Task statement: Read the records below and copy each line that contains "property".

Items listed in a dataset
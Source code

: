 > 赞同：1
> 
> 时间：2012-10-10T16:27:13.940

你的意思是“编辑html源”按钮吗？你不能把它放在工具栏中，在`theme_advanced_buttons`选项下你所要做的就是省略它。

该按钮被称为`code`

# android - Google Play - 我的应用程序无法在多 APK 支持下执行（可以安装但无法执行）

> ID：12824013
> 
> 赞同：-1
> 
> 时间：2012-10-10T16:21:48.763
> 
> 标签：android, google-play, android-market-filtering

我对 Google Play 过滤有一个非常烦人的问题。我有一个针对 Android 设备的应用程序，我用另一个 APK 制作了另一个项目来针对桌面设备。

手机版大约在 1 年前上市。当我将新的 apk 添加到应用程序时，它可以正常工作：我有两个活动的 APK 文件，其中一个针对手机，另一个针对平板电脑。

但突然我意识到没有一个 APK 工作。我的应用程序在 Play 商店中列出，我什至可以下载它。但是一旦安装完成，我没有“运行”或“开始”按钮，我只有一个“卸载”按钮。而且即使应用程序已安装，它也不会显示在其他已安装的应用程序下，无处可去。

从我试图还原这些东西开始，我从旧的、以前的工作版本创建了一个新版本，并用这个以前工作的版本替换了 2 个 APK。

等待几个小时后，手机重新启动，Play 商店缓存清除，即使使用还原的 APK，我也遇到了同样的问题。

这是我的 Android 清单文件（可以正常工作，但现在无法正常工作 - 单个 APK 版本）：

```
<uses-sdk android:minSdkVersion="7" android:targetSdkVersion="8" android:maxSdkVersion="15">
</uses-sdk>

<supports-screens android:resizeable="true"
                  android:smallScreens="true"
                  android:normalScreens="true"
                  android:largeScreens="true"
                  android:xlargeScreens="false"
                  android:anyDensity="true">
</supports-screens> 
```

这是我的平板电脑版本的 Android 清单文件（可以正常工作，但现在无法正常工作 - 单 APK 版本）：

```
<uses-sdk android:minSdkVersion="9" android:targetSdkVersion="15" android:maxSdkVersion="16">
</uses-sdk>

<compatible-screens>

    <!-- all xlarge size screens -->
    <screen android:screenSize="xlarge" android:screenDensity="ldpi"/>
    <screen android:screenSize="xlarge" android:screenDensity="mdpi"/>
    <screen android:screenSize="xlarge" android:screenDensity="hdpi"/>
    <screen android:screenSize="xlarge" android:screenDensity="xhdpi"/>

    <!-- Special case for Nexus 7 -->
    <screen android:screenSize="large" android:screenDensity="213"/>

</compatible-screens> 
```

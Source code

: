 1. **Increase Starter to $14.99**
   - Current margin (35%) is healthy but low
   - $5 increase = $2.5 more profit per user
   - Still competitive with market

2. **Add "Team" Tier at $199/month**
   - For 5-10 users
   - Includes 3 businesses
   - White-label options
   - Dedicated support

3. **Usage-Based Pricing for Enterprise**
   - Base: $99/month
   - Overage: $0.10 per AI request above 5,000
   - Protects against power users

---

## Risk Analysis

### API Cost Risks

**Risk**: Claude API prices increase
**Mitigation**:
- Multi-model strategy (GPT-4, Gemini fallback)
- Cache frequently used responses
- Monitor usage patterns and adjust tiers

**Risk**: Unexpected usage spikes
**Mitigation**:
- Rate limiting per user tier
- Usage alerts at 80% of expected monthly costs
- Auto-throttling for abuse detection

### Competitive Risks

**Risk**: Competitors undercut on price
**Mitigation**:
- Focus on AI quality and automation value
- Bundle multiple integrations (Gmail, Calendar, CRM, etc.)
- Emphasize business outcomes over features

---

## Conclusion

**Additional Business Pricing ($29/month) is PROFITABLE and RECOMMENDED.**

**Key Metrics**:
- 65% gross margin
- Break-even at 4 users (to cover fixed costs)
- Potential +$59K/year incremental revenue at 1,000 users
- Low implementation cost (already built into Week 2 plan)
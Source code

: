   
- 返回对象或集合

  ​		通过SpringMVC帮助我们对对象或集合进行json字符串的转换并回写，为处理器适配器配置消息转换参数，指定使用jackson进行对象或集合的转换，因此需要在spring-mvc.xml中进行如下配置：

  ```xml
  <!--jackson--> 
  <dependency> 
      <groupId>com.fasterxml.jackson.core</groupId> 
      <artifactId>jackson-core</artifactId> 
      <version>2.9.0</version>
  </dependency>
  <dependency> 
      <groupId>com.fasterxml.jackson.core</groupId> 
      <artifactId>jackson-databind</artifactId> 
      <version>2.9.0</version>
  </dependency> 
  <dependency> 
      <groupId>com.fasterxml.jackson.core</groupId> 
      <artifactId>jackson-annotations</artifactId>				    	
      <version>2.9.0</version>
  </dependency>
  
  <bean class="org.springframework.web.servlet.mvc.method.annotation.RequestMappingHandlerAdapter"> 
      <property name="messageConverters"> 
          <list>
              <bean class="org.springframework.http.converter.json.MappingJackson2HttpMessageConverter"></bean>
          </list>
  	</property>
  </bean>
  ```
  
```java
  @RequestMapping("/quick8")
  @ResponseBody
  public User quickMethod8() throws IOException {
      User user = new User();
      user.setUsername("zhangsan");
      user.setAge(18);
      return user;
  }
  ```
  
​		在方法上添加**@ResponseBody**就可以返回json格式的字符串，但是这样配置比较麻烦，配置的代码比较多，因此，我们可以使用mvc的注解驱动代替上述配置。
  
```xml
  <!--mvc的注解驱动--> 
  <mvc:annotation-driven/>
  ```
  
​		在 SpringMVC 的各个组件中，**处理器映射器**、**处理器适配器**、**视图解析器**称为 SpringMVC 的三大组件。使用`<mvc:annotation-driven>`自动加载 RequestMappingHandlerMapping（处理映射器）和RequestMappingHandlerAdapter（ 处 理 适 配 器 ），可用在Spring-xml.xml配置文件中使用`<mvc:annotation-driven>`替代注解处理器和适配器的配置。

Finished task:
      <property name="messageConverters"> 
  	</property>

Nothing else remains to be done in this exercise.